I noticed two problematic files in the web_wallet: vendor/js/highcharts.src.js and vendor/js/highstock.src.js. These two are licensed under the "Creative Commons Attribution-NonCommercial 3.0 License". Notice the "NonCommercial", this is IMO a complete no-go for a P2P currency client.
thank you for the review!
The license language is:
You may not exercise any of the rights granted to You in Section 3 above in any manner that is primarily intended for or directed toward commercial advantage or private monetary compensation.[...]
Who is actually in violation of the license? Developers for distributing code that is uses primarily for private monetary compensation ("compensation" might be the key word, since it's used for "gain" but not "compensation")? Traders that make money, but not traders that lose money? Delegates that run the GUI client to sign blocks? If I use those files to make a website showing BitUSD prices for free, and someone uses my website to make money - are they or I in violation (or neither?)

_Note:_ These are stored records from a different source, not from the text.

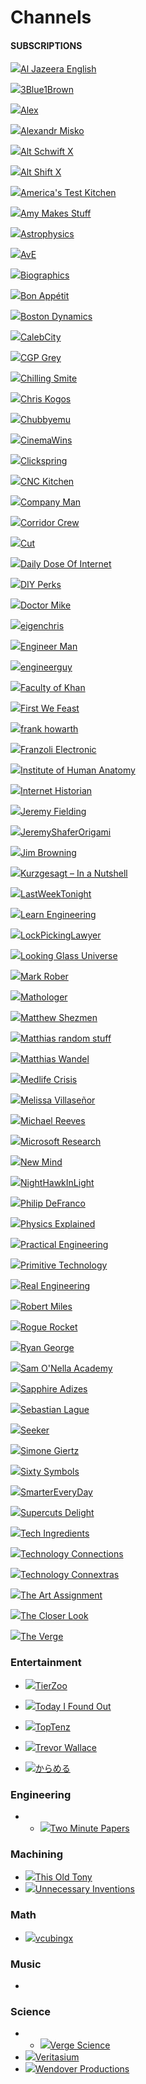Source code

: # Channels

#### SUBSCRIPTIONS

[![](https://yt3.ggpht.com/a/AATXAJxrlirdgHuZZf3PPoSznBxiiSiT00U3C_V0JuVL3j8=s88-c-k-c0xffffffff-no-rj-mo)Al Jazeera English](https://www.youtube.com/channel/UCNye-wNBqNL5ZzHSJj3l8Bg)

[![](https://yt3.ggpht.com/a/AATXAJzF-K41Fq96yE6jxs_fE6Hr7zvMXsQbqz1QNxGpjg=s88-c-k-c0xffffffff-no-rj-mo)3Blue1Brown](https://www.youtube.com/channel/UCYO_jab_esuFRV4b17AJtAw)

[![](https://yt3.ggpht.com/a/AATXAJziAvJ7jSJNJU1VfXkbfFNuJYoBxoVYHYlXH11TPKI=s88-c-k-c0xffffffff-no-rj-mo)Alex](https://www.youtube.com/channel/UCPzFLpOblZEaIx2lpym1l1A)

[![](https://yt3.ggpht.com/a/AATXAJyr1CDKV-mvXW9MppPhpMyjDfYiP95m9Ci5QOOq4A=s88-c-k-c0xffffffff-no-rj-mo)Alexandr Misko](https://www.youtube.com/channel/UCdZe3OmKYiIwyrLFEEbNwVw)

[![](https://yt3.ggpht.com/a/AATXAJx1FT3cWHv7Sabox-z5ZTUXe0TRpNivYWcKcYI6=s88-c-k-c0xffffffff-no-rj-mo)Alt Schwift X](https://www.youtube.com/channel/UC0r29hWF31MAwgfilNTUrbA)

[![](https://yt3.ggpht.com/a/AATXAJzADFPD8e3rcnwPTPp8FvrwLq2KyvKokMdQ-hUClg=s88-c-k-c0xffffffff-no-rj-mo)Alt Shift X](https://www.youtube.com/channel/UCveZqqGewoyPiacooywP5Ig)

[![](https://yt3.ggpht.com/a/AATXAJyOEzv9z4zeOO7jTW33IcaL8nCR8Oy6aBROH5WUEA=s88-c-k-c0xffffffff-no-rj-mo)America's Test Kitchen](https://www.youtube.com/channel/UCxAS_aK7sS2x_bqnlJHDSHw)

[![](https://yt3.ggpht.com/a/AATXAJx6DmaUHjlA8EKQgR6WI2U4ZltUoMf13eamguI0=s88-c-k-c0xffffffff-no-rj-mo)Amy Makes Stuff](https://www.youtube.com/channel/UCAdRYsUa92IgHotq0lqWqjw)

[![](https://yt3.ggpht.com/a/AATXAJxB5RGvcTWVSmNPw7J9geQwzeAo0t25Qs-N-beK0Q=s88-c-k-c0xffffffff-no-rj-mo)Astrophysics](https://www.youtube.com/channel/UCWSC_-y9QsDmACXRY3rvtsQ)

[![](https://yt3.ggpht.com/a/AATXAJxhc_OBt7CSsm_t9FrJswUh8Bgr0oj4x2_gRvmy=s88-c-k-c0xffffffff-no-rj-mo)AvE](https://www.youtube.com/channel/UChWv6Pn_zP0rI6lgGt3MyfA)

[![](https://yt3.ggpht.com/a/AATXAJwJkG9ruEuriEhmW6-ThGLCQMOvVose_14u9FPH=s88-c-k-c0xffffffff-no-rj-mo)Biographics](https://www.youtube.com/channel/UClnDI2sdehVm1zm_LmUHsjQ)

[![](https://yt3.ggpht.com/a/AATXAJxCLWSWX7GIvn4El5cEGTINcV4DBRZe2DuOg2Mr_VY=s88-c-k-c0xffffffff-no-rj-mo)Bon Appétit](https://www.youtube.com/channel/UCbpMy0Fg74eXXkvxJrtEn3w)

[![](https://yt3.ggpht.com/a/AATXAJxBmqV8s_n_WxBKIAXQAmudDSR5_FaqFnOEeweS=s88-c-k-c0xffffffff-no-rj-mo)Boston Dynamics](https://www.youtube.com/channel/UC7vVhkEfw4nOGp8TyDk7RcQ)

[![](https://yt3.ggpht.com/a/AATXAJyJtu_gMORCzuRvxr-r5wWu198MiXZpDiRLnrcYkQ=s88-c-k-c0xffffffff-no-rj-mo)CalebCity](https://www.youtube.com/channel/UCI1XS_GkLGDOgf8YLaaXNRA)

[![](https://yt3.ggpht.com/a/AATXAJwaTfk4dEmsJlGE92Dmv4r5l7elpFRKQbiTIYCl=s88-c-k-c0xffffffff-no-rj-mo)CGP Grey](https://www.youtube.com/channel/UC2C_jShtL725hvbm1arSV9w)

[![](https://yt3.ggpht.com/a/AATXAJxWuqr2NwVFFzwwozxGcpptMjVX9c201rxJ25HF=s88-c-k-c0xffffffff-no-rj-mo)Chilling Smite](https://www.youtube.com/channel/UC0Lhseg2kaIGTddl5HhLUvw)

[![](https://yt3.ggpht.com/a/AATXAJx8FTAkI6pZ0sCVzRPVoIq6VUHEzBSICOH0_1nvMQ=s88-c-k-c0xffffffff-no-rj-mo)Chris Kogos](https://www.youtube.com/channel/UCwFp56IA1OXfwThwowGBKtw)

[![](https://yt3.ggpht.com/a/AATXAJyMaa5nas5955Pebtm4s1wdc8xbu2GCANbES4Y5=s88-c-k-c0xffffffff-no-rj-mo)Chubbyemu](https://www.youtube.com/channel/UCKOvOaJv4GK-oDqx-sj7VVg)

[![](https://yt3.ggpht.com/a/AATXAJzcZBinoY9xtm1ynuNGqpEbxql1-AXFFqOlyhFiwA=s88-c-k-c0xffffffff-no-rj-mo)CinemaWins](https://www.youtube.com/channel/UCL8h3ri2WN_-IbviBlWtUcQ)

[![](https://yt3.ggpht.com/a/AATXAJwI0MkSiMwppNNWQCnq2ujSMkz6vxsyU7Mkk7bv6Q=s88-c-k-c0xffffffff-no-rj-mo)Clickspring](https://www.youtube.com/channel/UCworsKCR-Sx6R6-BnIjS2MA)

[![](https://yt3.ggpht.com/a/AATXAJx7jXsdTHOLQawbtIROiAAfaVxNeUSFwT14pa2zKQ=s88-c-k-c0xffffffff-no-rj-mo)CNC Kitchen](https://www.youtube.com/channel/UCiczXOhGpvoQGhOL16EZiTg)

[![](https://yt3.ggpht.com/a/AATXAJx-VnpxZ0UaDMcOYAFWPkwE2FBLj6JFww5JI-muBA=s88-c-k-c0xffffffff-no-rj-mo)Company Man](https://www.youtube.com/channel/UCQMyhrt92_8XM0KgZH6VnRg)

[![](https://yt3.ggpht.com/a/AATXAJza8_J5J3HyyQJKuWeFAqzNx73g53S574XS2nxN2w=s88-c-k-c0xffffffff-no-rj-mo)Corridor Crew](https://www.youtube.com/channel/UCSpFnDQr88xCZ80N-X7t0nQ)

[![](https://yt3.ggpht.com/a/AATXAJwlEuttg0eti2AdP-ZfIlys8BUlMkvqEVLsSl9-=s88-c-k-c0xffffffff-no-rj-mo)Cut](https://www.youtube.com/channel/UCbaGn5VkOVlcRgIWAHcrJKA)

[![](https://yt3.ggpht.com/a/AATXAJyjQmkkio-gWHwmJIOEFH3P8w_SNNL8Zz0HHt5A7g=s88-c-k-c0xffffffff-no-rj-mo)Daily Dose Of Internet](https://www.youtube.com/channel/UCdC0An4ZPNr_YiFiYoVbwaw)

[![](https://yt3.ggpht.com/a/AATXAJwtT_pv4gZjgNpmUCTyDkNSP5ZDLTYZaOt5X0EOJA=s88-c-k-c0xffffffff-no-rj-mo)DIY Perks](https://www.youtube.com/channel/UCUQo7nzH1sXVpzL92VesANw)

[![](https://yt3.ggpht.com/a/AATXAJwEN1mCoPhbqoUB84pQ-Bd5FzSJHLZBCYb5E0i9=s88-c-k-c0xffffffff-no-rj-mo)Doctor Mike](https://www.youtube.com/channel/UC0QHWhjbe5fGJEPz3sVb6nw)

[ ](https://www.youtube.com/channel/UC0QHWhjbe5fGJEPz3sVb6nw)[![](https://yt3.ggpht.com/a/AATXAJy11Y0y9Wcz72oS3FASzNH4IPHbvX_rG11Cqcix=s88-c-k-c0xffffffff-no-rj-mo)eigenchris](https://www.youtube.com/channel/UCN8wTUlSAroLslWyf87E2pw)

[![](https://yt3.ggpht.com/a/AATXAJwiZ3_bm1Y8XXPcLexQ9HQQq1KQv6sZyRwFUefdag=s88-c-k-c0xffffffff-no-rj-mo)Engineer Man](https://www.youtube.com/channel/UCrUL8K81R4VBzm-KOYwrcxQ)

[![](https://yt3.ggpht.com/a/AATXAJxygoxDyhTa9jWekTwS-7MizZ1z02sd-el9WuUIuQ=s88-c-k-c0xffffffff-no-rj-mo)engineerguy](https://www.youtube.com/channel/UC2bkHVIDjXS7sgrgjFtzOXQ)

[![](https://yt3.ggpht.com/a/AATXAJzOMT59hoo68_PA7Ir3o1oh1kGryYnY4EZbdc-R=s88-c-k-c0xffffffff-no-rj-mo)Faculty of Khan](https://www.youtube.com/channel/UCGDanWUzNMbIV11lcNi-yBg)

[![](https://yt3.ggpht.com/a/AATXAJySFUo8YZ3fHbVJhAlpU0QUD6ORoZIWd1bSkgLe=s88-c-k-c0xffffffff-no-rj-mo)First We Feast](https://www.youtube.com/channel/UCPD_bxCRGpmmeQcbe2kpPaA)

[![](https://yt3.ggpht.com/a/AATXAJyeWEPnXJZ1mCn8-qTMF3fJGebJ00aLJ2XUEXBY=s88-c-k-c0xffffffff-no-rj-mo)frank howarth](https://www.youtube.com/channel/UC3_VCOJMaivgcGqPCTePLBA)

[![](https://yt3.ggpht.com/a/AATXAJzKds3kUnyaA3LljMnB9TUv5fyR7CKB1hyvd0ve-g=s88-c-k-c0xffffffff-no-rj-mo)Franzoli Electronic](https://www.youtube.com/channel/UCLsUeooHSJlE_5xL4BPQIOQ)

[![](https://yt3.ggpht.com/a/AATXAJzjdynhtrViI743fxG1miT9q2NcFQ_ASdHexyez=s88-c-k-c0xffffffff-no-rj-mo)Institute of Human Anatomy](https://www.youtube.com/channel/UCgBg0aacyJnw4qUnb1FlfEQ)

[![](https://yt3.ggpht.com/a/AATXAJwz4wog0oo_2plwlU25PSFPZxM7G5vG6XykkLkpfQ=s88-c-k-c0xffffffff-no-rj-mo)Internet Historian](https://www.youtube.com/channel/UCR1D15p_vdP3HkrH8wgjQRw)

[![](https://yt3.ggpht.com/a/AATXAJxsRP7HY0iDTh-_BDPGT65lej30eFQi16lQb0C6Tw=s88-c-k-c0xffffffff-no-rj-mo)Jeremy Fielding](https://www.youtube.com/channel/UC_SLthyNX_ivd-dmsFgmJVg)

[![](https://yt3.ggpht.com/a/AATXAJxRjUDT8DOrig5Vgvj5VRKHTfa-Es6vIPKm1_L_=s88-c-k-c0xffffffff-no-rj-mo)JeremyShaferOrigami](https://www.youtube.com/channel/UC2OQxWDDE71D6AKrNa7XygQ)

[![](https://yt3.ggpht.com/a/AATXAJxQYPP6t0geVUyT_xOVzmTnploy7nQh-u1ZeiwH0w=s88-c-k-c0xffffffff-no-rj-mo)Jim Browning](https://www.youtube.com/channel/UCBNG0osIBAprVcZZ3ic84vw)

[![](https://yt3.ggpht.com/a/AATXAJzX2EgbPgRYbO3fna7o0iAptB3fYSOwJNVRfL_HqA=s88-c-k-c0xffffffff-no-rj-mo)Kurzgesagt – In a Nutshell](https://www.youtube.com/channel/UCsXVk37bltHxD1rDPwtNM8Q)

[![](https://yt3.ggpht.com/a/AATXAJy8gXGoyM5k4CaDKh75uIU9T91cX22UsdlToaCTiQ=s88-c-k-c0xffffffff-no-rj-mo)LastWeekTonight](https://www.youtube.com/channel/UC3XTzVzaHQEd30rQbuvCtTQ)

[![](https://yt3.ggpht.com/a/AATXAJxIA4KYuYS6b5Lqfeyqs_juIeGZ-FuUPiAhaQWexg=s88-c-k-c0xffffffff-no-rj-mo)Learn Engineering](https://www.youtube.com/channel/UCqZQJ4600a9wIfMPbYc60OQ)

[![](https://yt3.ggpht.com/a/AATXAJxvXXlE4YgbvENTbRHIHQ-2YKd3TcCPEJqqFX7zQg=s88-c-k-c0xffffffff-no-rj-mo)LockPickingLawyer](https://www.youtube.com/channel/UCm9K6rby98W8JigLoZOh6FQ)

[![](https://yt3.ggpht.com/a/AATXAJwXrIyihwuGCb0q7ZZbwqzmy7SWqGh1md_keRs_Iw=s88-c-k-c0xffffffff-no-rj-mo)Looking Glass Universe](https://www.youtube.com/channel/UCFk__1iexL3T5gvGcMpeHNA)

[![](https://yt3.ggpht.com/a/AATXAJxOeBwKmjYvfuLwFuTuD3zFTffWCZbT5b5ufr8=s88-c-k-c0xffffffff-no-rj-mo)Mark Rober](https://www.youtube.com/channel/UCY1kMZp36IQSyNx_9h4mpCg)

[![](https://yt3.ggpht.com/a/AATXAJyh5foP1uxcqdC_EnHRrhAeDqtcTVZ-1tYUXoxbFw=s88-c-k-c0xffffffff-no-rj-mo)Mathologer](https://www.youtube.com/channel/UC1_uAIS3r8Vu6JjXWvastJg)

[![](https://yt3.ggpht.com/a/AATXAJziOtkhY4O0U1h4oQ2yKh2X9BvH5j8cM0vSRt3B7Q=s88-c-k-c0xffffffff-no-rj-mo)Matthew Shezmen](https://www.youtube.com/channel/UCB4WnO_ELLYdSBxiFn3Wn1A)

[![](https://yt3.ggpht.com/a/AATXAJxMP_bwnT9omSjmxo2UESBcf_ETBDmGpyfrmVcH=s88-c-k-c0xffffffff-no-rj-mo)Matthias random stuff](https://www.youtube.com/channel/UC3_AWXcf2K3l9ILVuQe-XwQ)

[![](https://yt3.ggpht.com/a/AATXAJwQPK4r7bnWzF9y49h1rorUYLDB0lcsRDcNE9zDNQ=s88-c-k-c0xffffffff-no-rj-mo)Matthias Wandel](https://www.youtube.com/channel/UCckETVOT59aYw80B36aP9vw)

[![](https://yt3.ggpht.com/a/AATXAJxVSWN-_wId2QhwO-19K68eri_16Z-UxjhvWvYeAw=s88-c-k-c0xffffffff-no-rj-mo)Medlife Crisis](https://www.youtube.com/channel/UCgRBRE1DUP2w7HTH9j_L4OQ)

[![](https://yt3.ggpht.com/a/AATXAJx5dmdsdQIm4QaDMiC4KNn5GbRWDdftwu3lhpp2YA=s88-c-k-c0xffffffff-no-rj-mo)Melissa Villaseñor](https://www.youtube.com/channel/UCU0r6EjxzvPKJCRktCZwu8A)

[![](https://yt3.ggpht.com/a/AATXAJyHLcqNEkQeQiPC3AIurICjHmvubUE1xg4HbKzmhQ=s88-c-k-c0xffffffff-no-rj-mo)Michael Reeves](https://www.youtube.com/channel/UCtHaxi4GTYDpJgMSGy7AeSw)

[![](https://yt3.ggpht.com/a/AATXAJxeOHFqRokYmcSyVQd1cDM-NIZjI9GHROnmnEOjKw=s88-c-k-c0xffffffff-no-rj-mo)Microsoft Research](https://www.youtube.com/channel/UCCb9_Kn8F_Opb3UCGm-lILQ)

[![](https://yt3.ggpht.com/a/AATXAJy-LhGct9vUFIJ8N5PNuf6aoKYfXxQ8PxNc2S_2-g=s88-c-k-c0xffffffff-no-rj-mo)New Mind](https://www.youtube.com/channel/UC5_Y-BKzq1uW_2rexWkUzlA)

[![](https://yt3.ggpht.com/a/AATXAJw5CmHZaQj1uG7dEjqUYStQdeJjn7R7HTDF64CVZQ=s88-c-k-c0xffffffff-no-rj-mo)NightHawkInLight](https://www.youtube.com/channel/UCFtc3XdXgLFwhlDajMGK69w)

[![](https://yt3.ggpht.com/a/AATXAJzRs80g2mMlMMxcLC3PSUhR6zSqEUsEeIOWIOntbzI=s88-c-k-c0xffffffff-no-rj-mo)Philip DeFranco](https://www.youtube.com/channel/UClFSU9_bUb4Rc6OYfTt5SPw)

[![](https://yt3.ggpht.com/a/AATXAJxWOYrZfzn5RFL1tD3q21-7Flf-O09xhwXu1TCbbw=s88-c-k-c0xffffffff-no-rj-mo)Physics Explained](https://www.youtube.com/channel/UCIZ5ZOeiXYbmKTl_85ghNPw)

[![](https://yt3.ggpht.com/a/AATXAJxJZY6Tkwum04hiU0D0_pI2YAOMV84B89u00yaUsA=s88-c-k-c0xffffffff-no-rj-mo)Practical Engineering](https://www.youtube.com/channel/UCMOqf8ab-42UUQIdVoKwjlQ)

[![](https://yt3.ggpht.com/a/AATXAJyonU4tQHsT5M8L-yW4xjkVR4GdKZNpQztT4CtI=s88-c-k-c0xffffffff-no-rj-mo)Primitive Technology](https://www.youtube.com/channel/UCAL3JXZSzSm8AlZyD3nQdBA)

[![](https://yt3.ggpht.com/a/AATXAJy-b1i9ksgJgvS0cISLdqcNOh7DXSA_9-kzey3VkQ=s88-c-k-c0xffffffff-no-rj-mo)Real Engineering](https://www.youtube.com/channel/UCR1IuLEqb6UEA_zQ81kwXfg)

[![](https://yt3.ggpht.com/a/AATXAJzLJSWlmZUZvxf945kEmEZsEeOkYrd_ULX_S4LouQ=s88-c-k-c0xffffffff-no-rj-mo)Robert Miles](https://www.youtube.com/channel/UCLB7AzTwc6VFZrBsO2ucBMg)

[![](https://yt3.ggpht.com/a/AATXAJx8NVC1jFi3Oi27Blw7OK-bwO2rxbDsDTLJ9rw-=s88-c-k-c0xffffffff-no-rj-mo)Rogue Rocket](https://www.youtube.com/channel/UCpLB7kBu9O5dbBKhaIOmqcQ)

[![](https://yt3.ggpht.com/a/AATXAJykSnRGWpVqWzuXq5YYC2IiSKp9GEg57NxPqnw0sA=s88-c-k-c0xffffffff-no-rj-mo)Ryan George](https://www.youtube.com/channel/UCh9IfI45mmk59eDvSWtuuhQ)

[![](https://yt3.ggpht.com/a/AATXAJznle0ueWEu0TJU8VDoo-crBCMsn4SQjoWyeRxE=s88-c-k-c0xffffffff-no-rj-mo)Sam O'Nella Academy](https://www.youtube.com/channel/UC1DTYW241WD64ah5BFWn4JA)

[![](https://yt3.ggpht.com/a/AATXAJx_wgPivBvCDZ4jEEnfXyRNNLGGRKhirJvvYr5nDQ=s88-c-k-c0xffffffff-no-rj-mo)Sapphire Adizes](https://www.youtube.com/channel/UCkaypwZshqnPEJP3hQpHKjg)

[![](https://yt3.ggpht.com/a/AATXAJyu67ghkSuvx-168pDY37hCiaClFRV5yZ27eQa_AA=s88-c-k-c0xffffffff-no-rj-mo)Sebastian Lague](https://www.youtube.com/channel/UCmtyQOKKmrMVaKuRXz02jbQ)

[![](https://yt3.ggpht.com/a/AATXAJxZx1UIdkwdnMCfLzbNwLgM90098RcrOPRKPdFvAU4=s88-c-k-c0xffffffff-no-rj-mo)Seeker](https://www.youtube.com/channel/UCzWQYUVCpZqtN93H8RR44Qw)

[![](https://yt3.ggpht.com/a/AATXAJwEeXL2QlsECI7lobymst95gDwxJZ_Bcb-C07u_=s88-c-k-c0xffffffff-no-rj-mo)Simone Giertz](https://www.youtube.com/channel/UC3KEoMzNz8eYnwBC34RaKCQ)

[![](https://yt3.ggpht.com/a/AATXAJxPQmrla-cb9Ieh9hbdEsHSTS-obiSyPG9nG2J2=s88-c-k-c0xffffffff-no-rj-mo)Sixty Symbols](https://www.youtube.com/channel/UCvBqzzvUBLCs8Y7Axb-jZew)

[![](https://yt3.ggpht.com/a/AATXAJw2iReKZCN7FGn0Mk2iFxO4fbBf7bpQeSjHf6IaIg=s88-c-k-c0xffffffff-no-rj-mo)SmarterEveryDay](https://www.youtube.com/channel/UC6107grRI4m0o2-emgoDnAA)

[![](https://yt3.ggpht.com/a/AATXAJyvO911LiQ-Dru4QFo8j2LLSKp-XpqdqUoiniIN=s88-c-k-c0xffffffff-no-rj-mo)Supercuts Delight](https://www.youtube.com/channel/UCg_s1VNrLoV4cFsH9TKXnuw)

[![](https://yt3.ggpht.com/a/AATXAJxfGhOdkPeql53WH6zHgZoF6TyOqB7PGeCiueOo=s88-c-k-c0xffffffff-no-rj-mo)Tech Ingredients](https://www.youtube.com/channel/UCVSHXNNBitaPd5lYz48--yg)

[![](https://yt3.ggpht.com/a/AATXAJzULgii7zeAnEH6POsLUstvcxp4D_ZZGC6O8uDs=s88-c-k-c0xffffffff-no-rj-mo)Technology Connections](https://www.youtube.com/channel/UCy0tKL1T7wFoYcxCe0xjN6Q)

[![](https://yt3.ggpht.com/a/AATXAJww65nwjJzCnwvoP27v5pHdei0skf08jhsQ2byp=s88-c-k-c0xffffffff-no-rj-mo)Technology Connextras](https://www.youtube.com/channel/UClRwC5Vc8HrB6vGx6Ti-lhA)

[![](https://yt3.ggpht.com/a/AATXAJzkrMwE7fndtv9MvHySvpYik7jf0oAK3Q7haO-Bzg=s88-c-k-c0xffffffff-no-rj-mo)The Art Assignment](https://www.youtube.com/channel/UCmQThz1OLYt8mb2PU540LOA)

[![](https://yt3.ggpht.com/a/AATXAJx4OQvYVNVe5RIAMX1RyegOrhPrOZCjNkzRDzDI=s88-c-k-c0xffffffff-no-rj-mo)The Closer Look](https://www.youtube.com/channel/UCI9DUIgtRGHNH_HmSTcfUbA)

[![](https://yt3.ggpht.com/a/AATXAJwfGTCWrb4jSmuqS7ae_OLzF-01Tx5ez3bf3UgIJIk=s88-c-k-c0xffffffff-no-rj-mo)The Verge](https://www.youtube.com/channel/UCddiUEpeqJcYeBxX1IVBKvQ)





















### Entertainment

* [![](https://yt3.ggpht.com/a/AATXAJyRiyVW_hKRweYJmRytIU3DdIzxRRYZoeg3qPPC=s88-c-k-c0xffffffff-no-rj-mo)TierZoo](https://www.youtube.com/channel/UCHsRtomD4twRf5WVHHk-cMw)
* [![](https://yt3.ggpht.com/a/AATXAJzwTTJIyfTRPSovEPrwLWZ_tAl4N7wO65AZNPamqQ=s88-c-k-c0xffffffff-no-rj-mo)Today I Found Out](https://www.youtube.com/channel/UC64UiPJwM_e9AqAd7RiD7JA)

* [![](https://yt3.ggpht.com/a/AATXAJwGqX1M1EgnnSYnmrhejjfQWtXXyGZ0topWRDrSwQ=s88-c-k-c0xffffffff-no-rj-mo)TopTenz](https://www.youtube.com/channel/UCQ-hpFPF4nOKoKPEAZM_THw)
* [![](https://yt3.ggpht.com/a/AATXAJyeIrgLj32uFVCBEhNDS-dlgh6EBZ5ZBUzo-Yb5mQ=s88-c-k-c0xffffffff-no-rj-mo)Trevor Wallace](https://www.youtube.com/channel/UCc35WvHmQjLE8NN4Y_ITmUQ)
* [![](https://yt3.ggpht.com/a/AATXAJyZuIsLEwA6u2ZJq7vB6PjpxJZDIJ3mOqT7W0iqnQ=s88-c-k-c0xffffffff-no-rj-mo)からめる](https://www.youtube.com/channel/UCpGk56cJDZcVqIxZatX7nbQ)

### Engineering

* * [![](https://yt3.ggpht.com/a/AATXAJzV7GtApxdOTiRhzYwt8-ZP5SBlp3c8R11OxBSOIA=s88-c-k-c0xffffffff-no-rj-mo)Two Minute Papers](https://www.youtube.com/channel/UCbfYPyITQ-7l4upoX8nvctg)

### Machining

* [![](https://yt3.ggpht.com/a/AATXAJzteGIt8uVp64UPt1tDiZ3g4y7O0wXezr7aRQ6PPA=s88-c-k-c0xffffffff-no-rj-mo)This Old Tony](https://www.youtube.com/channel/UC5NO8MgTQKHAWXp6z8Xl7yQ)
* [![](https://yt3.ggpht.com/a/AATXAJwVbF9UMlHDQ4DoJNIEQoLMTiTLPMKuBELLcmbOPg=s88-c-k-c0xffffffff-no-rj-mo)Unnecessary Inventions](https://www.youtube.com/channel/UCB4NFn-8oipHct0IfAQBQrQ)

### Math

* [![](https://yt3.ggpht.com/a/AATXAJwrFYwtzS5iLJ9cuzpK6J_ltJUZPrm_gum2UTacVA=s88-c-k-c0xffffffff-no-rj-mo)vcubingx](https://www.youtube.com/channel/UCv0nF8zWevEsSVcmz6mlw6A)

### Music

* 
### Science

* * [![](https://yt3.ggpht.com/a/AATXAJzzn7aLWeTQGmSCjzl0bwEFZOz1Yt6C3qGilS_I=s88-c-k-c0xffffffff-no-rj-mo)Verge Science](https://www.youtube.com/channel/UCtxJFU9DgUhfr2J2bveCHkQ)
* [![](https://yt3.ggpht.com/a/AATXAJw91NvQRluSvZoLrGXkwMC6r0CwYjD58HftKSul8g=s88-c-k-c0xffffffff-no-rj-mo)Veritasium](https://www.youtube.com/channel/UCHnyfMqiRRG1u-2MsSQLbXA)
* [![](https://yt3.ggpht.com/a/AATXAJzWhYxcPZ9eSKkC6euMnB_x84TCayZB0EUEIECrxQ=s88-c-k-c0xffffffff-no-rj-mo)Wendover Productions](https://www.youtube.com/channel/UC9RM-iSvTu1uPJb8X5yp3EQ)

This is the "section 3" referenced above:
3. License Grant. Subject to the terms and conditions of this License, Licensor hereby grants You a worldwide, royalty-free, non-exclusive, perpetual (for the duration of the applicable copyright) license to exercise the rights in the Work as stated below:
a) to Reproduce the Work, to incorporate the Work into one or more Collections, and to Reproduce the Work as incorporated in the Collections;
b) [...]
c) to Distribute and Publicly Perform the Work including as incorporated in Collections; and,
The web_wallet "incorporates the Work". I. e. the person who initially committed this into the repo did so under the terms of the license. Anyone who clones the repo does so under the license. Anyone who distributes the software in source or binary form does so under the license. All of this in itself is not yet a violation of section 4a of the license, because the software is made available for free. (IMO the way the files have been "incorporated" is not sufficient wrt section 4c of the license, though.)
IANAL, but I think in general the term "reproduce" is also applied to loading the software into RAM in order to execute it. I. e. anyone who runs the software does so under the license.
I'm not sure what qualifies as "commercial advantage or private monetary compensation". I'm pretty sure though that a merchant using the gui client to receive payment for his goods would be using the software for "commercial advantage". Delegates with non-zero pay using the gui client would be doing this for "commercial advantage". A trader would likely also be using it for "commercial advantage", even if he is a bad trader - what counts is the intention, a bad trader isn't trading for his commercial disadvantage. Creating a free website showing BitUSD prices OTOH would not be a problem if you only use the gui client to extract the prices from the network (other than using the files in question to display charts in the user's browser).